On a high level, orderers are the block makers, and the whole blockchain is eventually maintained by the peers. The consensus algorithm is executed among the orderers (which might tolerate up to a certain number of byzantine orderers if the consensus is byzantine fault tolerant).
But what happens if some peers are compromised? What would happen if an attacker subverts more than half of the peers in the system? Could it result in a chain fork or reorganization?
It depends on your endorsement policy. For example, if you requires a AND (b OR C) for a certain type of transactions, where b and c are comprised, they can do no harm to a, as a would reject transactions that have not been signed by it. (obviously b and c may commit the transactions but they are malicious in this case and the behavior can be arbitrary)
Keep in mind that Fabric is a permissioned blockchain, and you need to define policies according to your business requirements.
It turns out that in fact all of the peers can be Byzantine (same for the clients as well).
This is precisely stated in the Hyperledger Fabric: A Distributed Operating System for Permissioned Blockchains paper, section 3.5 (Trust and Fault Model). The integrity of HLF relies solely on the orderers. This is because even if all peers collude and try to rewrite history in the blockchain, they won't be able to produce signed blocks (as the orderers are the only entities that can make blocks).
The best they can do is to try to delete blocks, but even with the presence of a single honest peer, that peer will show a "longer" history of blocks which will be the accepted one.

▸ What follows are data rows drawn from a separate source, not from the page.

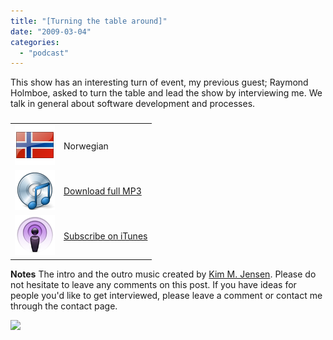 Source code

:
 ```yaml
---
title: "[Turning the table around]"
date: "2009-03-04"
categories: 
  - "podcast"
---
```


This show has an interesting turn of event, my previous guest; Raymond Holmboe, asked to turn the table and lead the show by interviewing me. We talk in general about software development and processes.

### 

<table border="0"><tbody><tr><td><img style="max-width:800px;" src="images/flag_norway.png" alt="" width="64" height="64"></td><td>Norwegian</td></tr><tr><td><img style="max-width:800px;" src="images/cd_music1.png" border="0" alt="" width="64" height="64"></td><td><a href="http://localhost:8080/wp-content/2012/07/ingebrigtsenshow41.mp3">Download full MP3</a></td></tr><tr><td><img src="images/podcast1.png" alt=""></td><td><a href="http://itunes.apple.com/WebObjects/MZStore.woa/wa/viewPodcast?id=304523653">Subscribe on iTunes</a></td></tr></tbody></table>

**Notes** The intro and the outro music created by [Kim M. Jensen](http://www.audioplant.no/). Please do not hesitate to leave any comments on this post. If you have ideas for people you'd like to get interviewed, please leave a comment or contact me through the contact page.  
  

![](http://img.zemanta.com/pixy.gif?x-id=3a7bb766-0309-49f8-bf77-ff48dc6b94f4)
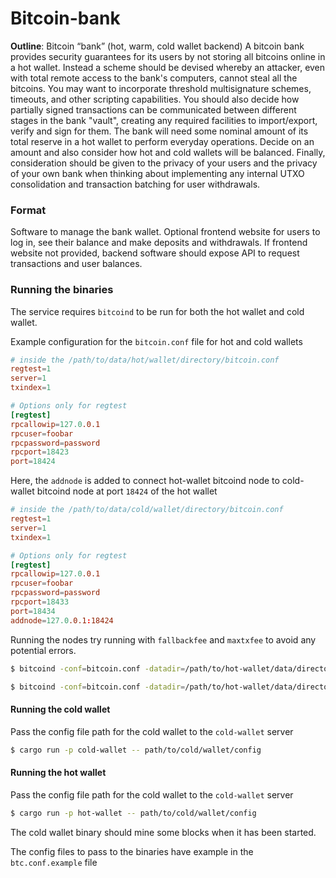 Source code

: # Bitcoin-bank
**Outline**: Bitcoin “bank” (hot, warm, cold wallet backend) A bitcoin bank provides security guarantees for its users by not storing all bitcoins online in a hot wallet. Instead a scheme should be devised whereby an attacker, even with total remote access to the bank's computers, cannot steal all the bitcoins. You may want to incorporate threshold multisignature schemes, timeouts, and other scripting capabilities. You should also decide how partially signed transactions can be communicated between different stages in the bank "vault", creating any required facilities to import/export, verify and sign for them. The bank will need some nominal amount of its total reserve in a hot wallet to perform everyday operations. Decide on an amount and also consider how hot and cold wallets will be balanced. Finally, consideration should be given to the privacy of your users and the privacy of your own bank when thinking about implementing any internal UTXO consolidation and transaction batching for user withdrawals.

### Format
Software to manage the bank wallet. Optional frontend website for users to log in, see their balance and make deposits and withdrawals. If frontend website not provided, backend software should expose API to request transactions and user balances.


### Running the binaries
The service requires `bitcoind` to be run for both the hot wallet and cold wallet. 

Example configuration for the `bitcoin.conf` file for hot and cold wallets
```toml
# inside the /path/to/data/hot/wallet/directory/bitcoin.conf
regtest=1
server=1
txindex=1

# Options only for regtest
[regtest]
rpcallowip=127.0.0.1
rpcuser=foobar
rpcpassword=password
rpcport=18423
port=18424

```
Here, the `addnode` is added to connect hot-wallet bitcoind node to cold-wallet bitcoind node at port `18424` of the hot wallet
```toml
# inside the /path/to/data/cold/wallet/directory/bitcoin.conf
regtest=1
server=1
txindex=1

# Options only for regtest
[regtest]
rpcallowip=127.0.0.1
rpcuser=foobar
rpcpassword=password
rpcport=18433
port=18434
addnode=127.0.0.1:18424

```

Running the nodes try running with `fallbackfee` and `maxtxfee` to avoid any potential errors.
```sh
$ bitcoind -conf=bitcoin.conf -datadir=/path/to/hot-wallet/data/directory -fallbackfee=0.00001 -maxtxfee=0.0001

$ bitcoind -conf=bitcoin.conf -datadir=/path/to/hot-wallet/data/directory -fallbackfee=0.00001 -maxtxfee=0.0001
```

#### Running the cold wallet
Pass the config file path for the cold wallet to the `cold-wallet`  server
```sh
$ cargo run -p cold-wallet -- path/to/cold/wallet/config
```

#### Running the hot wallet
Pass the config file path for the cold wallet to the `cold-wallet`  server
```sh
$ cargo run -p hot-wallet -- path/to/cold/wallet/config
```

The cold wallet binary should mine some blocks when it has been started.

The config files to pass to the binaries have example in the `btc.conf.example` file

I want to know that how much transactions can be take place in one second over hyperledger fabric with Kafka protocol.
I'm creating a network, as such project size is not as much big but if my product will do millions of transactions per second around the globe and want to log those transactions over hyperledger fabric so could it be possible that fabric can manage them all?
If yes than how many nodes should i need to setup first and what should be the server specs to deploy the network.
And if this is not the good idea of using fabric than kindly let me know which blockchain should i use to log the immutable and consortium ledger.
As Hyperledger Fabric is a scalable platform, you may scale it to fit your needs. But as your project will do millions of transactions per second, you can apply more than just adding new nodes to increase TPS(Transactions Per Second). Like,
Using IPFS based chain storage to store bulky data off the chain and have the proof hash on the hyperledger fabric.
Indexing the CouchDB underneath for speed and scalability that suits your need.
Using high throughput network provided by Hyperledger Fabric itself
Increasing the number of endorser channels
Now, for the hardware requirements, there has been an experiment done at IBM with a single node of 4vCPU and 16GB memory with SSDs, the following data has been found-
Using 2 endorsers -> 785 TPS
Using 4 endorsers -> 948 TPS
Using 8 endorsers -> 1265 TPS
I am looking for information on how many peer nodes , ordering nodes and CA servers are required to handle 1 million transactions per minute. Which deployment strategy is helpful. Docker Swarm or Kubernetes - which one is ideal to use to provide scaling and extensibility.
The scaling of Hyperledger fabric depends on the chosen consensus method. The consensus methods that support Byzantine Fault Tolerance can handle transactions <1000 per seconds for <20 nodes. For more number of transactions or more number of nodes, other non-BFT consensus methods can be chosen. However, these other consensus methods cannot guarantee the correctness of transactions as guaranteed by the former.